‹ Notes

Notes on Google Bigtable.

Paper

Overview.

  • Google Bigtable - a horizontally-scalable multidimensional sorted map.
    • API allows users to write rows with a unique key, and a set of columns. Tables are sorted by key and queryable with the basic operators (e.g. equality, lt, gt).
  • The key feature of Bigtable is its horizontal scalability.
    • Let’s use the example of an English dictionary for our database table. The keys are the words, the values are the definitions.
    • When we add more words, the dictionary might become too large for a single node to host. So we split the table into two halves - these are called tablets.
    • A tablet covers a key range. So for example, entries A-L are stored in tablet #1, and entries M-Z are stored in tablet #2. This covers the entire keyspace of A-Z.
    • Tablets have a fixed capacity, and get split when they become too large. For example, if we added 10K new words beginning with A to tablet #1, it might become over capacity and get split. Splitting would produce new tablets, each with smaller key ranges - e.g. tablet #1 of [Aa, Ae], tablet #2 of [Ae, L], and tablet #3 would remain as [L, Z].
    • Now that we can partition work into equal-sized workloads, it is simple to distribute.
  • Network architecture:
    • The Bigtable network is organised into tablet nodes and a master node. The master node assigns tablets to tablet servers, and tablet servers are responsible for serving reads and writes.
    • A tablet is only owned by one tablet server. Writes to tablets are atomic, and it is straightforward to implement mutable data this way.
    • The Bigtable client libraries automatically handle routing read/writes to the correct tablet servers, based on the tablet identified as being read/written.
  • Summary:
    • Tables are split into tablets, the basic unit of load balancing. Tablets have a fixed capacity and cover a key range.
    • The master node is responsible for assigning tablets to tablet servers, detecting the addition and expiration of tablet servers, and balancing tablet-server load (splitting/merging tablets).

Database storage.

Log structured merge tree (memtable, sstable) is used on tablet servers.

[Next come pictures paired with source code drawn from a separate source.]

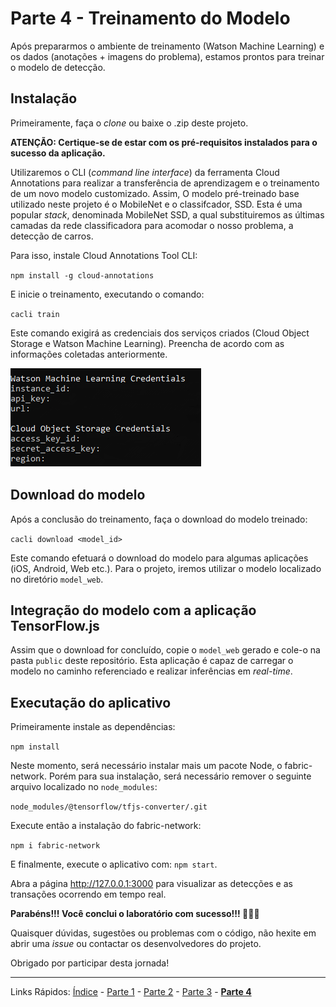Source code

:# Parte 4 - Treinamento do Modelo

Após prepararmos o ambiente de treinamento (Watson Machine Learning) e os dados (anotações + imagens do problema), estamos prontos para treinar o modelo de detecção.

## Instalação

Primeiramente, faça o *clone* ou baixe o .zip deste projeto.

**ATENÇÃO: Certique-se de estar com os pré-requisitos instalados para o sucesso da aplicação.**

Utilizaremos o CLI (*command line interface*) da ferramenta Cloud Annotations para realizar a transferência de aprendizagem e o treinamento de um novo modelo customizado. Assim,  O modelo pré-treinado base utilizado neste projeto é o MobileNet e o classifcador, SSD. Esta é uma popular *stack*, denominada MobileNet SSD, a qual substituiremos as últimas camadas da rede classificadora para acomodar o nosso problema, a detecção de carros.

Para isso, instale Cloud Annotations Tool CLI:

` npm install -g cloud-annotations `

E inicie o treinamento, executando o comando:

`cacli train`

Este comando exigirá as credenciais dos serviços criados (Cloud Object Storage e Watson Machine Learning). Preencha de acordo com as informações coletadas anteriormente. 

![credenciais-cli](/content/images/treinamento-1.png)

## Download do modelo

Após a conclusão do treinamento, faça o download do modelo treinado:

`cacli download <model_id>`

Este comando efetuará o download do modelo para algumas aplicações (iOS, Android, Web etc.). Para o projeto, iremos utilizar o modelo localizado no diretório `model_web`.

## Integração do modelo com a aplicação TensorFlow.js

Assim que o download for concluído, copie o `model_web` gerado e cole-o na pasta `public` deste repositório. Esta aplicação é capaz de carregar o modelo no caminho referenciado e realizar inferências em *real-time*.

## Executação do aplicativo

Primeiramente instale as dependências:

`npm install`

Neste momento, será necessário instalar mais um pacote Node, o fabric-network. Porém para sua instalação, será necessário remover o seguinte arquivo localizado no `node_modules`:

`node_modules/@tensorflow/tfjs-converter/.git`

Execute então a instalação do fabric-network:

`npm i fabric-network`

E finalmente, execute o aplicativo com: `npm start`.

Abra a página http://127.0.0.1:3000 para visualizar as detecções e as transações ocorrendo em tempo real.

**Parabéns!!! Você conclui o laboratório com sucesso!!! :tada::tada::tada:**

Quaisquer dúvidas, sugestões ou problemas com o código, não hexite em abrir uma *issue* ou contactar os desenvolvedores do projeto. 

Obrigado por participar desta jornada!

***
Links Rápidos:
[Índice](https://github.com/plcpinho/talknlabs/) - [Parte 1](/content/md/intro.md) - [Parte 2](/content/md/cloudannotations.md) - [Parte 3](/content/md/instancias.md) - **[Parte 4](/content/md/treinamento.md)**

The underlying storage for sstables is GFS. Tablet servers store their data in /gfs/tablets/<id>/x.dat. Upon tablet server failure, another tablet server can start and read from this log. GFS provides the durability of data across failures.

Consistency.

  • Master role is kept on Chubby (single lock)
  • Master state is kept on Chubby (strongly consistent)
    • Master state is the tablet location hierarchy.
    • They use something like a B+Tree so that the master looks up the initial locations through Chubby, which then point to sublocations, etc.
  • Master and tablet servers are strongly consistent - only a single node.
  • Failures: if master dies, chubby lock released, another node takes it.

Node roles.

  • Tablet node - responsible for serving read and write requests to a specified tablet.
  • Master node - responsible for:
    • assigning tablets to tablet servers,
    • detecting the addition and expiration of tablet servers,
    • balancing tablet-server load

Master.

The controller regulates the state:

  • partitioning tables into tablets, splitting/merging tablets when they get too large/small.
  • assigning tablets to tablet servers.
  • detecting failures in tablet servers.

Algorithm.

  • handle events:
    • new tablet server
      • assign tablets
    • tablet server liveness changes - dies
      • re-assign tablets
    • tablet.size ≥ 70% max capacity:
      • split tablet.
      • assign tablets.
    • tablet.size ≤ 20% max capacity:
      • merge tablet.
      • assign tablets.
    • create table
  • mechanisms
    • tablet server liveness
      • challenge on-chain for latest state, store it for later and slash if incorrect
    • getting tablet size
      • tablet servers self-report this to master when it hits upper/lower thresholds.

Tablet server.

  • tablets
    • handle writes of rows (append, mutate)
    • handle reads of rows
  • heartbeat to master
    • report load (for all tablets, each size)
  • handle master instructions
    • split:
      • mark old tablet as read only
      • create 2 new tablets
      • copy rows to the new smaller tablet
    • merge:
      • opposite of split